“Did you, now! But there’s a difference in folks. Take my wife: she plants ’em and plants ’em, but she can’t keep none. They up and die on her, sure thing.”
Elliott selected a purple pansy. “This looks to me as though it would like to get into your buttonhole, Mr. Blair.”
“Sho, now!” He flushed with pleasure, driving slowly as the girl fitted the pansy in place, a bit of heliotrope nestling beside it. “Smells good, don’t it? Mother always had heliotrope in her garden. Takes me back to when I was a little shaver.”
Elliott’s deft fingers were busy with the English daisies.
“Now don’t you go and spoil your basket.”
“No, indeed! see what a lot there are left. Here is a little nosegay for your wife. And thank you so much for the lift.”
He cranked the wheel and she jumped out, waving her hand as he drove on. Queer a man like that should love flowers!

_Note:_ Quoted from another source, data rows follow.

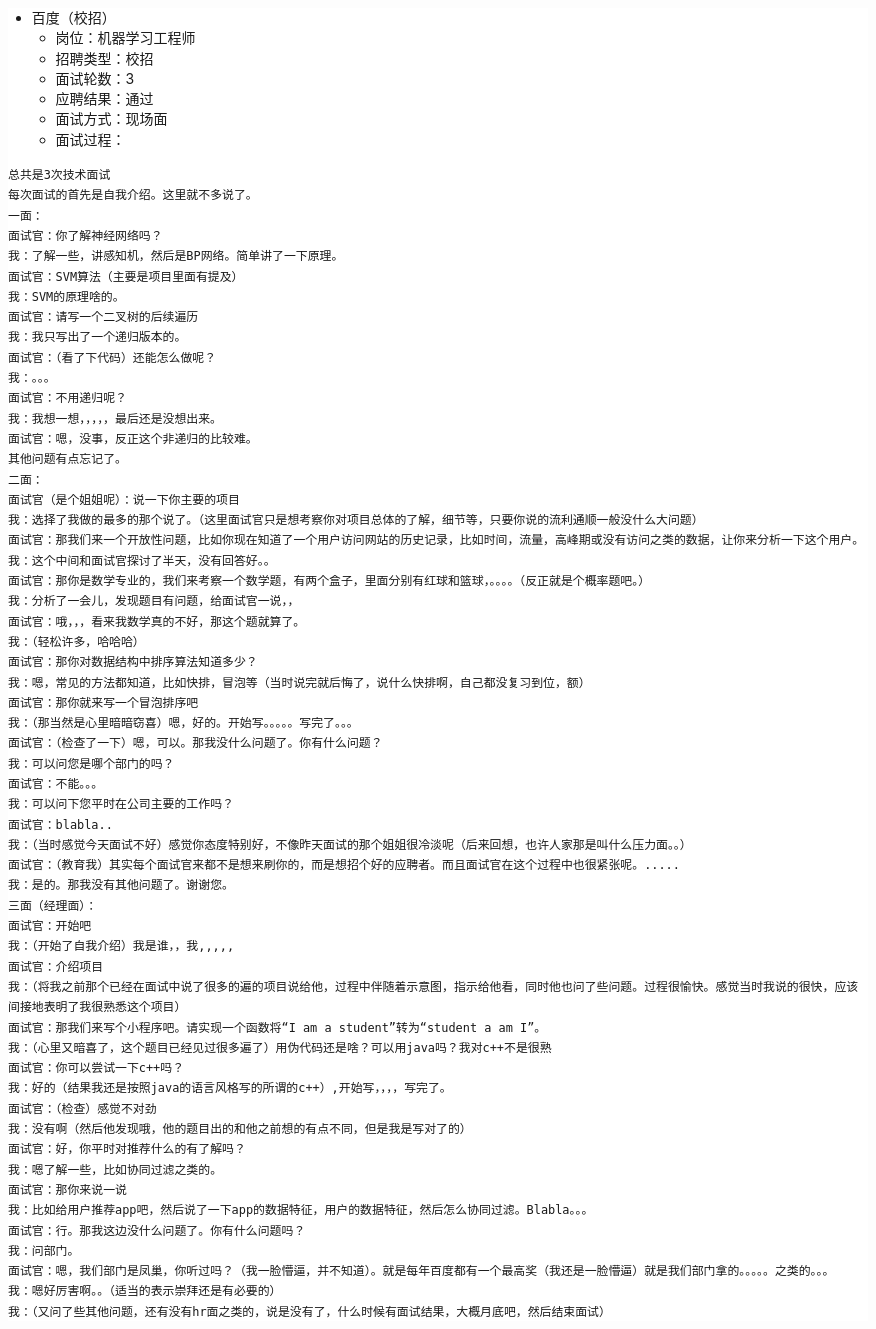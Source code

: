 - 百度（校招）
	- 岗位：机器学习工程师
	- 招聘类型：校招
	- 面试轮数：3
	- 应聘结果：通过
	- 面试方式：现场面
	- 面试过程：
```txt
总共是3次技术面试
每次面试的首先是自我介绍。这里就不多说了。
一面：
面试官：你了解神经网络吗？
我：了解一些，讲感知机，然后是BP网络。简单讲了一下原理。
面试官：SVM算法（主要是项目里面有提及）
我：SVM的原理啥的。
面试官：请写一个二叉树的后续遍历
我：我只写出了一个递归版本的。
面试官：（看了下代码）还能怎么做呢？
我：。。。
面试官：不用递归呢？
我：我想一想，，，，，最后还是没想出来。
面试官：嗯，没事，反正这个非递归的比较难。
其他问题有点忘记了。
二面：
面试官（是个姐姐呢）：说一下你主要的项目
我：选择了我做的最多的那个说了。（这里面试官只是想考察你对项目总体的了解，细节等，只要你说的流利通顺一般没什么大问题）
面试官：那我们来一个开放性问题，比如你现在知道了一个用户访问网站的历史记录，比如时间，流量，高峰期或没有访问之类的数据，让你来分析一下这个用户。
我：这个中间和面试官探讨了半天，没有回答好。。
面试官：那你是数学专业的，我们来考察一个数学题，有两个盒子，里面分别有红球和篮球，。。。。（反正就是个概率题吧。）
我：分析了一会儿，发现题目有问题，给面试官一说，，
面试官：哦，，，看来我数学真的不好，那这个题就算了。
我：（轻松许多，哈哈哈）
面试官：那你对数据结构中排序算法知道多少？
我：嗯，常见的方法都知道，比如快排，冒泡等（当时说完就后悔了，说什么快排啊，自己都没复习到位，额）
面试官：那你就来写一个冒泡排序吧
我：（那当然是心里暗暗窃喜）嗯，好的。开始写。。。。。写完了。。。
面试官：（检查了一下）嗯，可以。那我没什么问题了。你有什么问题？
我：可以问您是哪个部门的吗？
面试官：不能。。。
我：可以问下您平时在公司主要的工作吗？
面试官：blabla..
我：（当时感觉今天面试不好）感觉你态度特别好，不像昨天面试的那个姐姐很冷淡呢（后来回想，也许人家那是叫什么压力面。。）
面试官：（教育我）其实每个面试官来都不是想来刷你的，而是想招个好的应聘者。而且面试官在这个过程中也很紧张呢。.....
我：是的。那我没有其他问题了。谢谢您。
三面（经理面）：
面试官：开始吧
我：（开始了自我介绍）我是谁，，我,,,,,
面试官：介绍项目
我：（将我之前那个已经在面试中说了很多的遍的项目说给他，过程中伴随着示意图，指示给他看，同时他也问了些问题。过程很愉快。感觉当时我说的很快，应该间接地表明了我很熟悉这个项目）
面试官：那我们来写个小程序吧。请实现一个函数将“I am a student”转为“student a am I”。
我：（心里又暗喜了，这个题目已经见过很多遍了）用伪代码还是啥？可以用java吗？我对c++不是很熟
面试官：你可以尝试一下c++吗？
我：好的（结果我还是按照java的语言风格写的所谓的c++）,开始写，，，，写完了。
面试官：（检查）感觉不对劲
我：没有啊（然后他发现哦，他的题目出的和他之前想的有点不同，但是我是写对了的）
面试官：好，你平时对推荐什么的有了解吗？
我：嗯了解一些，比如协同过滤之类的。
面试官：那你来说一说
我：比如给用户推荐app吧，然后说了一下app的数据特征，用户的数据特征，然后怎么协同过滤。Blabla。。。
面试官：行。那我这边没什么问题了。你有什么问题吗？
我：问部门。
面试官：嗯，我们部门是凤巢，你听过吗？（我一脸懵逼，并不知道）。就是每年百度都有一个最高奖（我还是一脸懵逼）就是我们部门拿的。。。。。之类的。。。
我：嗯好厉害啊。。（适当的表示崇拜还是有必要的）
我：（又问了些其他问题，还有没有hr面之类的，说是没有了，什么时候有面试结果，大概月底吧，然后结束面试）
```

It was only when she was walking up the graveled path to the door of the brick house that she remembered to compose her 157 face into a proper gravity. She felt nervous and ill at ease. But she needn’t go in, she reminded herself, just leave the flowers at the door. If only there were a maid, which there probably wasn’t! One couldn’t count for certain on getting right away from these places where the people themselves met one at the door.
“How do you do?” said a voice, advancing from the right. “What a lovely basket!”